Oyo Empire & the Alaafin: History, Traditions of an Ancient Yoruba Kingdom
One of the most significant features of Yorubaland was the existence in the geographical zone now described as Southwestern Nigeria, of the ancient and powerful Kingdom (and later Empire) of Oyo under the direction of the Alaafin of Oyo. The role and depth of Oyo’s influence in nurturing a Yoruba identity and consciousness among the Yoruba has continued to resonate across generations and boundaries. It also became the basis for a global understanding of the capacity of the black race to construct an enduring political and social arrangement.
The role that the Alaafin played in this has been extremely remarkable.

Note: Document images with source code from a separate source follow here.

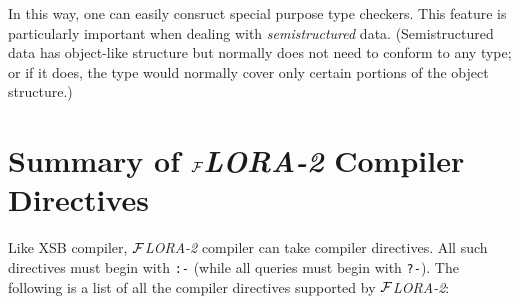 \documentclass[11pt]{article}
\newcommand{\FLORA}{{\mbox{${\cal F}${\small\it LORA}\rm\emph{-2}}}\xspace}
\begin{document}
In this way, one can easily consruct special purpose type checkers.  This
feature is particularly important when dealing with \emph{semistructured}
data. (Semistructured data has object-like structure but normally does not
need to conform to any type; or if it does, the type would normally cover
only certain portions of the object structure.)


\section{Summary of \FLORA Compiler Directives} \label{sec-comp-directives}

%
%
Like XSB compiler, \FLORA compiler can take compiler directives. All
such directives must begin with {\tt :-} (while all queries must begin with
{\tt ?-}). The following is a list of all the compiler directives supported
by \FLORA:
\end{document}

The Yoruba who today are found in the Southwestern part of Nigeria, the Republics of Benin and Togo, Brazil, Cuba, Trinidad and other places in the Caribbean have continued to imagine the glory and renown of the empire and the consciousness created by the Kingdom of Oyo and its Alaafins.
Old Oyo Empire Palace
Oyo has continued to live on in the lives, arts and the socio-cultural, economic and political arrangements prevalent among the Yoruba people, their neighbours and the African Diaspora.
In the 17th and 18th centuries, Oyo was the dominant political power in Yorubaland and beyond. It also became a major centre for exchanging goods from the forest areas and the coast. The Alaafin was the master of the realm spreading from the Savannah and as far afield as modern Benin and Togo Republics in the West African sub-region.
Oyo also gave a major identity to Yorubaland. The name Yoruba was initially used for the Oyo speaking people, their empire and dialect until the 19th century when European explorers applied the name widely to other Yoruba sub-groups. Thus, until the collapse of the Oyo empire in the early 19th century, its dominance and commercial links with different parts of the world provided the basis for stability that protected Yorubaland from aggression or untoward experiences.
The role, position, and relevance of the Alaafins in the colonial and postcolonial arrangement have equally proved remarkable in nation-building and human understanding.